Thanks to active care and favourable climatic conditions, the sweet chestnut has over the centuries become an important source of vitamins and calories for humans and animals. People roasted their fruit, cooked them and used them to make flour and to fatten pigs. The wood from the trees can be used in house building and landscaping and the leaves can be fed to goats. Porcini mushrooms live symbiotically with chestnuts and are therefore more common in their vicinity. A chestnut grove – that is, a pure chestnut forest cared for by people – provided advantages on many levels.
Sweet chestnut in crisis
During the course of the 19th century, the sweet chestnut, despite its numerous advantages, went into decline. As Ursula Heiniger explains, the potato began to advance through the Swiss valleys in the 19th century and became a successful rival to the high-maintenance chestnut. In addition, the Gotthard Railway accelerated the cross-border exchange of goods from 1882 onwards, making rice and maize increasingly cheaper. This increased the competition with the chestnut even in the remote valleys of the southern side of the Alps.

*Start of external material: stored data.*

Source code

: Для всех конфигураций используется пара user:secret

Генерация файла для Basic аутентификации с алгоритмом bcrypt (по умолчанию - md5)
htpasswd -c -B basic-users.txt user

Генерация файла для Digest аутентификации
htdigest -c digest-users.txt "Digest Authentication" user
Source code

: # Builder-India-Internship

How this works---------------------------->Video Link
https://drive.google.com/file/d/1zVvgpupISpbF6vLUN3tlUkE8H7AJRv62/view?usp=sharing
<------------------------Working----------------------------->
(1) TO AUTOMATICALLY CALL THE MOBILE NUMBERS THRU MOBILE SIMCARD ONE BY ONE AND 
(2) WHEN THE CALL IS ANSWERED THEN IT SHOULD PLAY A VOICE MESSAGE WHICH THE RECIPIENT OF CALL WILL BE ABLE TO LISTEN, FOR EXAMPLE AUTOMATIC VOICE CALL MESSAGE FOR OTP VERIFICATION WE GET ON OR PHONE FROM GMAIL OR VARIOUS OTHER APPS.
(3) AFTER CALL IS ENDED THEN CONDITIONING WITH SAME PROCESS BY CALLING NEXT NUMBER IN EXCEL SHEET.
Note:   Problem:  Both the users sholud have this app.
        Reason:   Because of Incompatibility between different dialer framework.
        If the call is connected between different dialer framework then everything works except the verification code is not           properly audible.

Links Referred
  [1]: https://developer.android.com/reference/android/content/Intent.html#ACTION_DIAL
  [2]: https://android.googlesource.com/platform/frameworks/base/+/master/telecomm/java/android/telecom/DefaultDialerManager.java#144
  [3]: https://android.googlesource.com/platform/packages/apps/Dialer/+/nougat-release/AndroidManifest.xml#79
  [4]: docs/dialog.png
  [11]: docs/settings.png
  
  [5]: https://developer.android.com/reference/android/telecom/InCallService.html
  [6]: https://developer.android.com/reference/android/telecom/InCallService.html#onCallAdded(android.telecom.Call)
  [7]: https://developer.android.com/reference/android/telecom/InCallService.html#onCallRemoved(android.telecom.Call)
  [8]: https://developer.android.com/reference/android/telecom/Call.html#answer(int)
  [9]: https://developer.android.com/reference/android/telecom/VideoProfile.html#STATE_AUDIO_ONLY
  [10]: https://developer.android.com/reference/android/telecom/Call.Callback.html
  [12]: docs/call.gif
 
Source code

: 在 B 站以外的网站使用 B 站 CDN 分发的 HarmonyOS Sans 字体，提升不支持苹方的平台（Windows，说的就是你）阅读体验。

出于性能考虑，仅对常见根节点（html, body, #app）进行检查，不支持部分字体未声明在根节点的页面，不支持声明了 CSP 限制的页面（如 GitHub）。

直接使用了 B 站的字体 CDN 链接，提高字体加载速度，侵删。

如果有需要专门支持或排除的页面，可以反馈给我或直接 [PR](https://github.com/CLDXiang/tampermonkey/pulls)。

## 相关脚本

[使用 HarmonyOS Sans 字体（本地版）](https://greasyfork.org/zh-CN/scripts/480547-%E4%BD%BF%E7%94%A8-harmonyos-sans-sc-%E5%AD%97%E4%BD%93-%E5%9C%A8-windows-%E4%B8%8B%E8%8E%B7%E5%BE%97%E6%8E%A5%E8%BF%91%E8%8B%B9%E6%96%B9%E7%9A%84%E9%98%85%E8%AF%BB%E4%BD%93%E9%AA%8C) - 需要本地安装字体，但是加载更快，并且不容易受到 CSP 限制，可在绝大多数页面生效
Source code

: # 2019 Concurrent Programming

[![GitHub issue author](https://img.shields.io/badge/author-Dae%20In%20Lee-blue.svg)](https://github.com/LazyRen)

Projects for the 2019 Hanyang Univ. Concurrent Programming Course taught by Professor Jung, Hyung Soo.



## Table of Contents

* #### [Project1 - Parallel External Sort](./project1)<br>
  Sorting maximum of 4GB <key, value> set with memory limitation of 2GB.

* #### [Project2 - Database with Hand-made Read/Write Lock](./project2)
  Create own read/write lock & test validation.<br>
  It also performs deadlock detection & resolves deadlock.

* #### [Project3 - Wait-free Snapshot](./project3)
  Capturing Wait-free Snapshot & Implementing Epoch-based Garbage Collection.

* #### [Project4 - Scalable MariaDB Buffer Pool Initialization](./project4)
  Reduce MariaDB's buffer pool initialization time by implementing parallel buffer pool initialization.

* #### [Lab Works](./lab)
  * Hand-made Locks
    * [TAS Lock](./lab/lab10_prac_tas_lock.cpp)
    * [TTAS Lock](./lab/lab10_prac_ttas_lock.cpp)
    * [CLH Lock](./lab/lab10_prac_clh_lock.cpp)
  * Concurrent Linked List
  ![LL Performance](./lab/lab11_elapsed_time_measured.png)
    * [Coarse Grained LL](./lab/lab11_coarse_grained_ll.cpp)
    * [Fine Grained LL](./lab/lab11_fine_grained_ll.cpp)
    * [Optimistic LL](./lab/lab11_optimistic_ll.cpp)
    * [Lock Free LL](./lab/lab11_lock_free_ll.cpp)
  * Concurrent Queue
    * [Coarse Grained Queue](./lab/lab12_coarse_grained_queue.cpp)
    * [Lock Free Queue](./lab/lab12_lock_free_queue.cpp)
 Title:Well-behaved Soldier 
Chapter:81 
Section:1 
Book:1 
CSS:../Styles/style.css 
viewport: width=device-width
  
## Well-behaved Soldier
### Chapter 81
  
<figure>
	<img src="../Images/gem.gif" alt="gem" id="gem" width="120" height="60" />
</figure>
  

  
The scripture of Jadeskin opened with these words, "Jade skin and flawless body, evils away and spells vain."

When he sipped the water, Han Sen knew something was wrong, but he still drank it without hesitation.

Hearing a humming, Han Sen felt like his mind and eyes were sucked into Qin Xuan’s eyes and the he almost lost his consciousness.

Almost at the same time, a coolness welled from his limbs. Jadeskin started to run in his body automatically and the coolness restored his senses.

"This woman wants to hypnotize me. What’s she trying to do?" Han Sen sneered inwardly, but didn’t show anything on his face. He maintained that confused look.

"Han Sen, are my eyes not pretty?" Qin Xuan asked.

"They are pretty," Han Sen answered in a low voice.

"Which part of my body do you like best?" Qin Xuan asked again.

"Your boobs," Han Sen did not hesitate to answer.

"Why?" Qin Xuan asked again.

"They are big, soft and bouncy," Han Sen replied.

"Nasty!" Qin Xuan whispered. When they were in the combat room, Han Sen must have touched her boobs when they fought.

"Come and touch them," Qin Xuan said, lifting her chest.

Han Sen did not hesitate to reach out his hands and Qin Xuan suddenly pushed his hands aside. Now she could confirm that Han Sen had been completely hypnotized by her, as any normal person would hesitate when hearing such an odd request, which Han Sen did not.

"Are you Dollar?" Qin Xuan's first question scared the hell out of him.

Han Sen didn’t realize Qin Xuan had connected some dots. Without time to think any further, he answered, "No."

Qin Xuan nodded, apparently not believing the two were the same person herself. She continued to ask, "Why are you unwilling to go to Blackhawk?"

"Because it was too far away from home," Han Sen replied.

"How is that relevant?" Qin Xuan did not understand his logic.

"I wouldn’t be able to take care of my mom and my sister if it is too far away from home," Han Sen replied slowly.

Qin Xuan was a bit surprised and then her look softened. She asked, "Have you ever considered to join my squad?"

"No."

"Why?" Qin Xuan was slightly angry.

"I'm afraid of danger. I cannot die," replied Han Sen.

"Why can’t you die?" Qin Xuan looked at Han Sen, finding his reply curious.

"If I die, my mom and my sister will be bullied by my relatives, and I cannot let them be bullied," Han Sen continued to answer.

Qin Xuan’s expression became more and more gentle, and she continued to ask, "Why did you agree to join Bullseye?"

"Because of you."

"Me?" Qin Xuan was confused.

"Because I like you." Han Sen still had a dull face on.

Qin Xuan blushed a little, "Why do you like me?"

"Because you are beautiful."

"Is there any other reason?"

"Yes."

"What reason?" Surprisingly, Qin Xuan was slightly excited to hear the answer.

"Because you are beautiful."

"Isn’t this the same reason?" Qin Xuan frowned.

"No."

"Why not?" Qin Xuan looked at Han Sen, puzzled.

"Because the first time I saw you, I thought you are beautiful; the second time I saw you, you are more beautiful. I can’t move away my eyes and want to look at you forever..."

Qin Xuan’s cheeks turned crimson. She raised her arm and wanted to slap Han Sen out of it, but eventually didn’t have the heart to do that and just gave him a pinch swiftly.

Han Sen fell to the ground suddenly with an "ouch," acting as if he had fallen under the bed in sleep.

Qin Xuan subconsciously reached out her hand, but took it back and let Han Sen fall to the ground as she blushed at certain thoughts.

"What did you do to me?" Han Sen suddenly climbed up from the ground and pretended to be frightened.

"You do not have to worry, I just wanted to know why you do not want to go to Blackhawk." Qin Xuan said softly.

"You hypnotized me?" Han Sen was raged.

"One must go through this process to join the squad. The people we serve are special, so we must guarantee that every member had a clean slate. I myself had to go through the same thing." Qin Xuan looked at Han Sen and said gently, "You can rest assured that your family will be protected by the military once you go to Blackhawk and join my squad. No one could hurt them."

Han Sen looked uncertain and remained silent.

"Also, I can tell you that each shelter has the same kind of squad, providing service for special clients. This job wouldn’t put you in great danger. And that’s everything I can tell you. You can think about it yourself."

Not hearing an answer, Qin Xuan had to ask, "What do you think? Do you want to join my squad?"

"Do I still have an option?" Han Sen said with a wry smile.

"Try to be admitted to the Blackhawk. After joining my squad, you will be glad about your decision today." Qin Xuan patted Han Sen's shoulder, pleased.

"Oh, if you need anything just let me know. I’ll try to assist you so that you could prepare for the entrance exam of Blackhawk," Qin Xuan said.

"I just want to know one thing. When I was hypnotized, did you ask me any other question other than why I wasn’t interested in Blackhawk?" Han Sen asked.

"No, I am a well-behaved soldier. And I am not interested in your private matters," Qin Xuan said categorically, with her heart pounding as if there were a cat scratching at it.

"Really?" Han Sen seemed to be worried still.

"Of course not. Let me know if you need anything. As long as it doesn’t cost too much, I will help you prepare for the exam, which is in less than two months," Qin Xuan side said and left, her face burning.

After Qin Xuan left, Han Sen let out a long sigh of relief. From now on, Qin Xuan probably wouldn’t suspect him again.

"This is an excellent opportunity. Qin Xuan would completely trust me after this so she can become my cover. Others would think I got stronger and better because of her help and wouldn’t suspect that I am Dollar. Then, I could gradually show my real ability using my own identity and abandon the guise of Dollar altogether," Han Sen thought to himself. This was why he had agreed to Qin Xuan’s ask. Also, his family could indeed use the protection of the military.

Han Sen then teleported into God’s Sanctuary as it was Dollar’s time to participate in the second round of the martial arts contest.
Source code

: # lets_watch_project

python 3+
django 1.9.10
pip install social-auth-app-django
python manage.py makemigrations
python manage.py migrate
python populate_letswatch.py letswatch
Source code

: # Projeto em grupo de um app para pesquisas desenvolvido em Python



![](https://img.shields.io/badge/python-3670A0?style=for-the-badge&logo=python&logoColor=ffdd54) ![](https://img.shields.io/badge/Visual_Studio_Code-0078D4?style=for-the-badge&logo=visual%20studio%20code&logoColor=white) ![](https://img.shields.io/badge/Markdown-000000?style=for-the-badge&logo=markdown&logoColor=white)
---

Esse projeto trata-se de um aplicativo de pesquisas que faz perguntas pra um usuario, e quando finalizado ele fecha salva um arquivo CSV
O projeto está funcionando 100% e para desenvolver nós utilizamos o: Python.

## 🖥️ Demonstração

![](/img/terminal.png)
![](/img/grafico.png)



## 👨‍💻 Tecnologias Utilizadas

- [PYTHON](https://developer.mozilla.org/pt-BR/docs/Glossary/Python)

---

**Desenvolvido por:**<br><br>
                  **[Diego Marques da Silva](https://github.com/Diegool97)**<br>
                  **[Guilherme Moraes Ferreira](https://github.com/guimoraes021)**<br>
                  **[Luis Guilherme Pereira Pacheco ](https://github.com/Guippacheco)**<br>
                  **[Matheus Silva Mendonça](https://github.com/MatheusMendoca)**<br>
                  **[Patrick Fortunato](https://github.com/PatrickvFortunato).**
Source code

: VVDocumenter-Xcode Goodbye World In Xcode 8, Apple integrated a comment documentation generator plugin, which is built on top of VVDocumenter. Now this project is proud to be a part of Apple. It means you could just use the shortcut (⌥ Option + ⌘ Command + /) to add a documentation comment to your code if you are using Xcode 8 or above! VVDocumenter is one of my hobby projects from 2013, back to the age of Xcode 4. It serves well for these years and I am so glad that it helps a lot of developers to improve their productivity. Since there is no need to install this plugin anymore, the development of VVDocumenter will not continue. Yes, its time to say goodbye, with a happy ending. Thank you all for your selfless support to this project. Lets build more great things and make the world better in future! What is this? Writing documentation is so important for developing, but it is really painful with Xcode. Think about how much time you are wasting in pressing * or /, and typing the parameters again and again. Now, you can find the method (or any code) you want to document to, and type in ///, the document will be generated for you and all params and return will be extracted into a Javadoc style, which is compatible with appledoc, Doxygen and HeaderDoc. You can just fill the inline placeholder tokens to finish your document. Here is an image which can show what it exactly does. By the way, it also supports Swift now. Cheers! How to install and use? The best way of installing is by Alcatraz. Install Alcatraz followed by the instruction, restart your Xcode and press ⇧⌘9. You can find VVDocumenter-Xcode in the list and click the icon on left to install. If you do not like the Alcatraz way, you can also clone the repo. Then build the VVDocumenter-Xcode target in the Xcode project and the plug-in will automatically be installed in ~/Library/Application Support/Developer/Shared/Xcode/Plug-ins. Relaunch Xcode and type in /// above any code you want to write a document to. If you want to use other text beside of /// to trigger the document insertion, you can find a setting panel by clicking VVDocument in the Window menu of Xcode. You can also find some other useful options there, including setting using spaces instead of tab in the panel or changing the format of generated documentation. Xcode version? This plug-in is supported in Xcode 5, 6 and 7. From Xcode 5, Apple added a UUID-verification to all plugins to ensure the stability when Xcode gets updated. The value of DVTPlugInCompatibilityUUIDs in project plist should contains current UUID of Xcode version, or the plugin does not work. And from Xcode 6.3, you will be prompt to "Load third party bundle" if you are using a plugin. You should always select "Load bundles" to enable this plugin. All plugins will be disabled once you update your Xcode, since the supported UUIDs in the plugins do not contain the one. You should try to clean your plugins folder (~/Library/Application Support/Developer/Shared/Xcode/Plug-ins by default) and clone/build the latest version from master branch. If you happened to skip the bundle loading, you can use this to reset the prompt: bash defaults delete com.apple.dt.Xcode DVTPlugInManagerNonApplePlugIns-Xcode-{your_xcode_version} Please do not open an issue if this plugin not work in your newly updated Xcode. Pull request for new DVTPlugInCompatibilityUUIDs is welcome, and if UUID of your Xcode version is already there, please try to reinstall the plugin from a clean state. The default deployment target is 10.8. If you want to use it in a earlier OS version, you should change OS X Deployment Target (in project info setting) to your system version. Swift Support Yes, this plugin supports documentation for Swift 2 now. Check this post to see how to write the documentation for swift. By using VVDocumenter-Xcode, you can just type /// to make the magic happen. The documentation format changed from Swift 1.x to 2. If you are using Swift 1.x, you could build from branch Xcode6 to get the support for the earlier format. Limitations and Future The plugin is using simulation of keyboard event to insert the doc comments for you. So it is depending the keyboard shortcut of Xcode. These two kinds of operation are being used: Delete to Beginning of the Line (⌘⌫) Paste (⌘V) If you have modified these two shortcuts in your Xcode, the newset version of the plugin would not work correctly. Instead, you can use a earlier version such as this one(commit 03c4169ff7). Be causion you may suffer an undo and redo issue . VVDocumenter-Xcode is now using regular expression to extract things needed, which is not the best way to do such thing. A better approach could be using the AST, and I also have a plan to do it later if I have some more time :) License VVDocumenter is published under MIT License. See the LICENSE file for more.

A strategically important tree
It is not possible to say with certainty why the Swiss Federal Office of Topography began to include chestnut forests on the map in test prints in 1910/11, and why it also did so in the published pages of the Siegfried Map from 1914 onwards. However, it is most likely that the combination of a decrease in chestnut groves and the growing strategic importance of cultivated forests was a key factor. In the years before the First World War (1914–1918), the Swiss army’s demand for leather rose sharply. In light of the tense political situation in Europe, procuring leather for boots, saddles and bridles for the troops made an important contribution to a country’s defensive readiness. The tanning agent tannin was in turn central to leather production as it could be extracted from chestnut wood, which gave the Swiss groves new significance. They made it possible for Switzerland to supply the tanning agent itself, which was essential during the war.
During the First World War, the supply of tannin to Switzerland from abroad completely collapsed, which meant that domestic production had to be boosted further. This was actively carried out during the war years 1914–1918, as Marco Conedera from the Swiss Federal Institute for Forest, Snow and Landscape Research (WSL) explains. Three factories in Chiasso, Maroggia and Olten supplied Switzerland with tannin during this period, processing seven to eight wagonloads of chestnut wood a day. The majority of the raw material came from Ticino and the Valle Mesolcina.
An uncertain future
Up to the 1950s, when the pages of the official map series replaced those of the Siegfried Map in Ticino, the chestnut forest stocks were visible on the map. Since 1983, the Swiss National Forest Inventory has been regularly documenting how the stocks are doing. The special Siegfried Map symbol is still relevant today, although no longer because of the tannin production – WSL researchers extract the chestnut areas from the Siegfried Maps and use this data to analyse the development of the groves.
The future of Swiss chestnut forests remains uncertain. In 1942, there were 9,500 hectares of groves in Switzerland, while in 1986 there were only 1,400. In addition to the factors described above, chestnut blight also affected the trees during this period. This development moved the 1956 Schweizer Filmwochenschau to make urgent appeals to save the chestnut trees: “It is not just about the beauty of southern Switzerland. Their lives are at stake!”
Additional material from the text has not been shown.